Doppelreduzierung (1)
- J. CHEN
- 28. März
- 3 Min. Lesezeit
Was ist die „Doppelreduzierung“? – Eine tiefgreifende Bildungs- und Gesellschaftsreform in China
Die sogenannte „Doppelreduzierung“ (双减, shuāng jiǎn) ist eine Bildungsreform, die im Juli 2021 in China eingeführt wurde. Sie zielt darauf ab, die schulische Belastung von Schülern in der Pflichtschulbildung sowie den Druck durch außerschulische Nachhilfe drastisch zu reduzieren. Diese Maßnahme markiert nicht nur einen tiefen Einschnitt im chinesischen Bildungswesen, sondern steht auch im Zentrum eines umfassenden gesellschaftlichen Wandels. Im Kern geht es um eine Neuausrichtung der Bildungspolitik, die zugleich soziale Ungleichheiten, wirtschaftliche Interessen und kulturelle Erwartungen betrifft.

1. Hintergrund: Die Wurzeln des Problems
Chinas Bildungssystem war lange von einem intensiven Leistungsdruck geprägt. Ein „Score-zentriertes“ Prüfungssystem, starker sozialer Aufstiegswille und der Glaube, dass Bildung der Schlüssel zur Zukunft sei, führten zu einer Bildungs-Überhitzung – auch bekannt als „Bildungs-Innerlichkeit“ (教育内卷). Eltern investierten massiv in Nachhilfe, teilweise bis zu 30 % ihres Einkommens, um ihren Kindern Vorteile zu verschaffen. Zugleich florierte ein kapitalgetriebener Nachhilfemarkt, der durch aggressive Werbung Bildungsängste schürte und öffentliche Schulen unter Druck setzte.

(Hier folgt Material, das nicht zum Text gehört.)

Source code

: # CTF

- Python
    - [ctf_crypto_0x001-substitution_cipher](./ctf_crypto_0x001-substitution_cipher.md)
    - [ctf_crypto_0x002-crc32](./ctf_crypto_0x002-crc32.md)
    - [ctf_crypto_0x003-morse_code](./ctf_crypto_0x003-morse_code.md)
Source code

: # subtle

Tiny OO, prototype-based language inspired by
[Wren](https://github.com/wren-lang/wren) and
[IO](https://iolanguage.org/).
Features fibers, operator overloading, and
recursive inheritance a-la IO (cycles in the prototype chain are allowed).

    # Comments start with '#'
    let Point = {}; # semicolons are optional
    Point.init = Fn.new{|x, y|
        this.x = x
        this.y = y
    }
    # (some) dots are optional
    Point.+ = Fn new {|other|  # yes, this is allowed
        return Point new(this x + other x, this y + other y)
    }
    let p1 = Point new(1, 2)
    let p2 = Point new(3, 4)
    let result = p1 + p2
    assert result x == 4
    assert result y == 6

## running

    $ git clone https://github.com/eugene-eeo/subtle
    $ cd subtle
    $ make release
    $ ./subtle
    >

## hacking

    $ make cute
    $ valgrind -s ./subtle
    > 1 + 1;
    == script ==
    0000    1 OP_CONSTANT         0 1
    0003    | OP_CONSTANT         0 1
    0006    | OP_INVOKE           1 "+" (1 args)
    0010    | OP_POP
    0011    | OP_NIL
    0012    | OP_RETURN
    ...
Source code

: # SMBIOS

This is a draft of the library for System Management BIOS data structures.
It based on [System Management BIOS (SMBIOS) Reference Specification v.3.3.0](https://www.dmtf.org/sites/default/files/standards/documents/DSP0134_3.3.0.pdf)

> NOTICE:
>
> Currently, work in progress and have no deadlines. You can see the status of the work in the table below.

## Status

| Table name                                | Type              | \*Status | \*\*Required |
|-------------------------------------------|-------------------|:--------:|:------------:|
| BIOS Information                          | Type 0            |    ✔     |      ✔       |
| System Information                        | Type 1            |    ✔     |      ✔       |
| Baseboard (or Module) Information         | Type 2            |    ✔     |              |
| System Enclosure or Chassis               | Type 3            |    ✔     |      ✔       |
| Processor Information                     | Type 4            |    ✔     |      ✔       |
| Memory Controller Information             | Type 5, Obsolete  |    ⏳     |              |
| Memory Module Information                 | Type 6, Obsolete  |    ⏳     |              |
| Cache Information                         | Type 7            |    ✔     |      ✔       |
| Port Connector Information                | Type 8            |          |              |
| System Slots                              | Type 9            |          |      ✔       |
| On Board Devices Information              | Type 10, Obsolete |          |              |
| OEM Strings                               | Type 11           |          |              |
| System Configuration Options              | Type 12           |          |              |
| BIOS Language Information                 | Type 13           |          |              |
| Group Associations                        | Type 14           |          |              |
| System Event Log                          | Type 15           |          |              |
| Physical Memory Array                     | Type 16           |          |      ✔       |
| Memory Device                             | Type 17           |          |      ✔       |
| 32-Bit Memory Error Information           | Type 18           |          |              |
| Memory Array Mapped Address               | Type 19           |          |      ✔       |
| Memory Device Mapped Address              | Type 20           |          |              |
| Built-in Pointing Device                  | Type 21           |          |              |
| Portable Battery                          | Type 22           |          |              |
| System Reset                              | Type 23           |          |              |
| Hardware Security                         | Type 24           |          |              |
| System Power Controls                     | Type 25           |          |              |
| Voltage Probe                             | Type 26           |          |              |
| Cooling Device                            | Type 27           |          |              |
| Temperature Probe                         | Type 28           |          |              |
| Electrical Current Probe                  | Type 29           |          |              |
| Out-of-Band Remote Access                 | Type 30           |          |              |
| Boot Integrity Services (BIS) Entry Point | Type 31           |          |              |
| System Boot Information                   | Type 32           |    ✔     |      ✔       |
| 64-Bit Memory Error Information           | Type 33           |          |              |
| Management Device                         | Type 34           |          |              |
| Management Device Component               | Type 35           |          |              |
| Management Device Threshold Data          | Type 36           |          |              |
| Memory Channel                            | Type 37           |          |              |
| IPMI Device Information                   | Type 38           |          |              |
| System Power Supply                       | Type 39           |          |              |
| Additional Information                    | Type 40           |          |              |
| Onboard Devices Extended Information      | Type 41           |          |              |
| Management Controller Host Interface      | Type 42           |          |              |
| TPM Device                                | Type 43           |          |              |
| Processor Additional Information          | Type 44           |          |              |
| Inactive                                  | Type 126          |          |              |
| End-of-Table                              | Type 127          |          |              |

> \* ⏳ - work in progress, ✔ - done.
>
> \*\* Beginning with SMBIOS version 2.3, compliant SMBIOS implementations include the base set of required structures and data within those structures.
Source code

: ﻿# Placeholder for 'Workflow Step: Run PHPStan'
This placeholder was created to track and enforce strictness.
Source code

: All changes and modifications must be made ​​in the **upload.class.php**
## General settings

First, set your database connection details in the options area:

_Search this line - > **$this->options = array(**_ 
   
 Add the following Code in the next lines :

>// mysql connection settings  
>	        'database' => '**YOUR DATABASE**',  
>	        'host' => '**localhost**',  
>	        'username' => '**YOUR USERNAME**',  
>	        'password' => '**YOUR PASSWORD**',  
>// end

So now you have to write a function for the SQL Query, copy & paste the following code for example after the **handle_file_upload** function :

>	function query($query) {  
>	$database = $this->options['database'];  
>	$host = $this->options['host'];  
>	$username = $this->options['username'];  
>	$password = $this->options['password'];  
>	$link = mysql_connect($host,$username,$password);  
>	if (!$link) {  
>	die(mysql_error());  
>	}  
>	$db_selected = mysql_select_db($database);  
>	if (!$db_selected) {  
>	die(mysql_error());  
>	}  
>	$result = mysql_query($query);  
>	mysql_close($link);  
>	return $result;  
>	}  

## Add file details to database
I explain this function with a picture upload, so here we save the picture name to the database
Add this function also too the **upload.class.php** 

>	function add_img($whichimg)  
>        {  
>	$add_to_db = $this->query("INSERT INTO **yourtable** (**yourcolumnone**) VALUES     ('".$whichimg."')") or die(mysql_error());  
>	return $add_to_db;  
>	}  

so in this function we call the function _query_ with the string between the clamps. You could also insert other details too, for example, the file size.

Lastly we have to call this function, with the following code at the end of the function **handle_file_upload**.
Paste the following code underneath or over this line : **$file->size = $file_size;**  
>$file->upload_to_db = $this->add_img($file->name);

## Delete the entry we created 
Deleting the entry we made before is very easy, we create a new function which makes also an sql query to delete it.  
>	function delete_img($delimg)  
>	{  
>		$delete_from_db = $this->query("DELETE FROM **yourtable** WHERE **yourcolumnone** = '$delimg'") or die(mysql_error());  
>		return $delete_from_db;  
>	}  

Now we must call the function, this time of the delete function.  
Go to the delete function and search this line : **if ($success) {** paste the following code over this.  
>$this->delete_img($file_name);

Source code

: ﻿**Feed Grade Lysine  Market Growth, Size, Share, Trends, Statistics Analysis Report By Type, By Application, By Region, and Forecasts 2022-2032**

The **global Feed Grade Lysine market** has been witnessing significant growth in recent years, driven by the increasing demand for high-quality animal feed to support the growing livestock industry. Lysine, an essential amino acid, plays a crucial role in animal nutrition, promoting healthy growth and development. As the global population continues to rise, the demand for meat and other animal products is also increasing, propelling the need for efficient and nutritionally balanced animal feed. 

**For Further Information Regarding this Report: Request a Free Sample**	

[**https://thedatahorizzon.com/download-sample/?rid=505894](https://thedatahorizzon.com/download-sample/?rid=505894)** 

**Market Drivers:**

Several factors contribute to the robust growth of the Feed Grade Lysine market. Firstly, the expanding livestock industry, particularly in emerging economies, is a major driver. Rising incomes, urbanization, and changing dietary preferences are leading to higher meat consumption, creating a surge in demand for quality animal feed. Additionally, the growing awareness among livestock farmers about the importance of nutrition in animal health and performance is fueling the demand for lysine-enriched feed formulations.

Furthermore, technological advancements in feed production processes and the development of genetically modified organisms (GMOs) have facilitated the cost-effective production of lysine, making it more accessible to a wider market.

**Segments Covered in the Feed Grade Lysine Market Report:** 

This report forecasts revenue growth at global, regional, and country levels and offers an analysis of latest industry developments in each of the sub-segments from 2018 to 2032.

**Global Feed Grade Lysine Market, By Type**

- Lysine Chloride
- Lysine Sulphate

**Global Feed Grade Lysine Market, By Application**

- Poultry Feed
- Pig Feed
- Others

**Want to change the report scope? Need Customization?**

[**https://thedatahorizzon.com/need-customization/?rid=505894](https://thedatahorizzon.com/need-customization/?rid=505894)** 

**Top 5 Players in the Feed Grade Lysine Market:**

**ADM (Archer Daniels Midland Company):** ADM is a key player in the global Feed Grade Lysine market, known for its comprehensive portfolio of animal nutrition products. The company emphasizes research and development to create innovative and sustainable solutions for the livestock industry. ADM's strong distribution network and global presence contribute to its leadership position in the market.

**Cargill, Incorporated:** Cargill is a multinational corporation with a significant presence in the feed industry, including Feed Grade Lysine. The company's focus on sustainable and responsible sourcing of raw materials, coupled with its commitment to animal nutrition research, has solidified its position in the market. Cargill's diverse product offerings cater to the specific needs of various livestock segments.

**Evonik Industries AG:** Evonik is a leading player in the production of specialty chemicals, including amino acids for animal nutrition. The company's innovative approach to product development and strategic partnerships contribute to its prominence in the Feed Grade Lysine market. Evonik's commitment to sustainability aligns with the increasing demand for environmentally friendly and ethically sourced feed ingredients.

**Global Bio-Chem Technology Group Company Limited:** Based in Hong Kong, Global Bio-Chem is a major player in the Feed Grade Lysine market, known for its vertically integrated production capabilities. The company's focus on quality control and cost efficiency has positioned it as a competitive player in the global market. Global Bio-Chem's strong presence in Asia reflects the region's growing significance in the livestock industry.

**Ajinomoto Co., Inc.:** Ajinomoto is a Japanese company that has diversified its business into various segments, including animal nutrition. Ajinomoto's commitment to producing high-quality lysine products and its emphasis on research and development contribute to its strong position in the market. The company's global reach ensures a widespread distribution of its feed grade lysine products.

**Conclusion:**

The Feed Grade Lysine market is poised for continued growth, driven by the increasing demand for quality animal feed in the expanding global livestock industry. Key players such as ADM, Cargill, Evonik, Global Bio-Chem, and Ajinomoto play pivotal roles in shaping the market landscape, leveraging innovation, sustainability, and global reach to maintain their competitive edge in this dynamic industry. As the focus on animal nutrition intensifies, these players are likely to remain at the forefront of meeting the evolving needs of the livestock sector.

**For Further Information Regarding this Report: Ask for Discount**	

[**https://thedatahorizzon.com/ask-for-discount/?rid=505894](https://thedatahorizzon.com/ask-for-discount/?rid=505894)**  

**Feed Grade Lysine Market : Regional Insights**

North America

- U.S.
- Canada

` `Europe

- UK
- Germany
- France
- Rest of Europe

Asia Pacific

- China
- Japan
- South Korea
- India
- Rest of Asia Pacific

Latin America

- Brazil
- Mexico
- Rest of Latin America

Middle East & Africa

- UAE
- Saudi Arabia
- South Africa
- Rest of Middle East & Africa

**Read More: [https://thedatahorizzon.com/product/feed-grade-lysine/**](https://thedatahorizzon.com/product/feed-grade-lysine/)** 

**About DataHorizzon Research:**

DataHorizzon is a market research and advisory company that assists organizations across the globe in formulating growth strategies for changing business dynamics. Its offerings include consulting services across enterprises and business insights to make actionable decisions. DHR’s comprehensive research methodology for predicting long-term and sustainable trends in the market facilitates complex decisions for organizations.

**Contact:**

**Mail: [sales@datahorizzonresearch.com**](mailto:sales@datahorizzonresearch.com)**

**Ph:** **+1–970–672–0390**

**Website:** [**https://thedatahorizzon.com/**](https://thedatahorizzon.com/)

2. Was umfasst die Doppelreduzierung konkret?
Die „Doppelreduzierung“ verfolgt zwei zentrale Ziele:
Reduktion der schulischen Arbeitsbelastung: Weniger Hausaufgaben, mehr Pausen, besseres Zeitmanagement im Schulalltag.
Reduktion außerschulischer Nachhilfe: Verbot kommerzieller Nachhilfeinstitute im Bereich der schulischen Hauptfächer, insbesondere für Grund- und Mittelschüler.
Damit verbunden ist eine Stärkung des öffentlichen Schulsystems, mehr staatlich organisierte Nachmittagsbetreuung sowie der Versuch, das Bildungssystem fairer und weniger wettbewerbsorientiert zu gestalten.
3. Folgen und Herausforderungen
a) Der Einbruch des Nachhilfemarkts
Mit dem Verbot der privatwirtschaftlichen Nachhilfe in Kernfächern verloren über 3 Millionen Menschen ihre Arbeit, darunter viele gut ausgebildete junge Akademiker. Die Umstellung auf neue Berufe (z. B. öffentliche Schule, Erwachsenenbildung) war schwierig – verbunden mit deutlichen Gehaltseinbußen und hohem psychischem Druck.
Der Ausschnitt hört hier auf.